Theoretical Study on an Excited-State Copper-Catalyzed [4 + 1] Cyclization Reaction for the Construction of α,β-Unsaturated-γ-Lactams via an Oxidative Radical-Polar Crossover Mechanism.

The reaction mechanism of the excited-state copper-catalyzed cascade synthesis of α,β-unsaturated-γ-lactams from aroyl chlorides, acrylamides, and -hexanol has been systematically investigated using density functional theory (DFT) calculations.
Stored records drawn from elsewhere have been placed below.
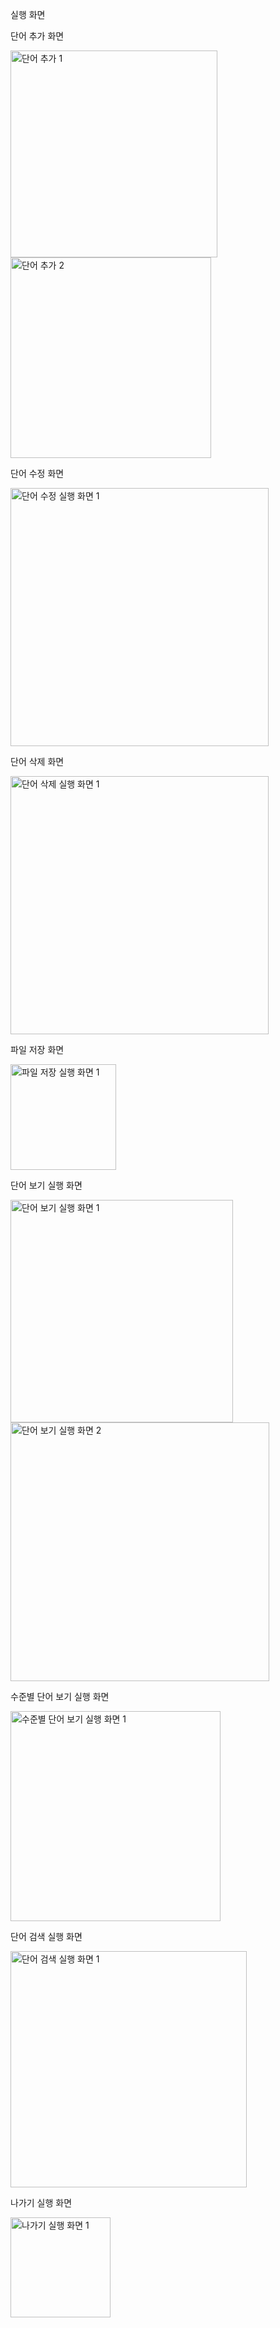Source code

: 실행 화면

단어 추가 화면

<img width="331" alt="단어 추가 1" src="https://github.com/YoonHaJun1/Practical_Project1_CRUD_22200496YoonHajun/assets/143723923/5733704a-bf07-4431-9cf1-30deb4553ce9">


<img width="321" alt="단어 추가 2" src="https://github.com/YoonHaJun1/Practical_Project1_CRUD_22200496YoonHajun/assets/143723923/f3b14bf9-7e74-4243-8a76-1533e10fee23">


단어 수정 화면

<img width="413" alt="단어 수정 실행 화면 1" src="https://github.com/YoonHaJun1/Practical_Project1_CRUD_22200496YoonHajun/assets/143723923/3603c77d-ce8f-4110-a63f-b2ae829bd427">

단어 삭제 화면

<img width="413" alt="단어 삭제 실행 화면 1" src="https://github.com/YoonHaJun1/Practical_Project1_CRUD_22200496YoonHajun/assets/143723923/39615544-7dbe-4afd-946c-b60ada95529a">

파일 저장 화면

<img width="169" alt="파일 저장 실행 화면 1" src="https://github.com/YoonHaJun1/Practical_Project1_CRUD_22200496YoonHajun/assets/143723923/69d1717f-0aec-46de-91d9-420f748f412b">

단어 보기 실행 화면

<img width="356" alt="단어 보기 실행 화면 1" src="https://github.com/YoonHaJun1/Practical_Project1_CRUD_22200496YoonHajun/assets/143723923/e4dd7658-5449-4b7f-bd10-fa8c505fa31a">

<img width="414" alt="단어 보기 실행 화면 2" src="https://github.com/YoonHaJun1/Practical_Project1_CRUD_22200496YoonHajun/assets/143723923/f90884d8-c368-41e6-8dcf-e84002eba790">

수준별 단어 보기 실행 화면

<img width="336" alt="수준별 단어 보기 실행 화면 1" src="https://github.com/YoonHaJun1/Practical_Project1_CRUD_22200496YoonHajun/assets/143723923/7f112215-37bb-4089-8689-f12088d182a2">

단어 검색 실행 화면

<img width="378" alt="단어 검색 실행 화면 1" src="https://github.com/YoonHaJun1/Practical_Project1_CRUD_22200496YoonHajun/assets/143723923/dbda3550-fd57-4deb-9482-91eed7437feb">

나가기 실행 화면

<img width="160" alt="나가기 실행 화면 1" src="https://github.com/YoonHaJun1/Practical_Project1_CRUD_22200496YoonHajun/assets/143723923/5fe170e4-fb88-4926-9a18-76c2d988a423">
The reaction consists of four elementary steps: initiation of aroyl radical formation from aroyl chlorides by the excited-state Cu-Complex; subsequent radical relay between the aroyl radical and acrylamides leading to C-C bond formation; coupling of the C-N bond through the activation of N-H bond/coordination site migration facilitated by a Cu-Complex resulting in the formation of a five-membered ring scaffold; and then the functionalization of the γ-C of lactam to introduce alkoxy or hydride groups is achieved through electrophilic substitution. The single-carbon atom insertion is realized by the radical relay and copper-catalyzed radical polar cross-coupling strategy. The findings presented herein provide a detailed and well-supported reaction mechanism for the cascade reaction leading to α,β-unsaturated-γ-lactam synthesis.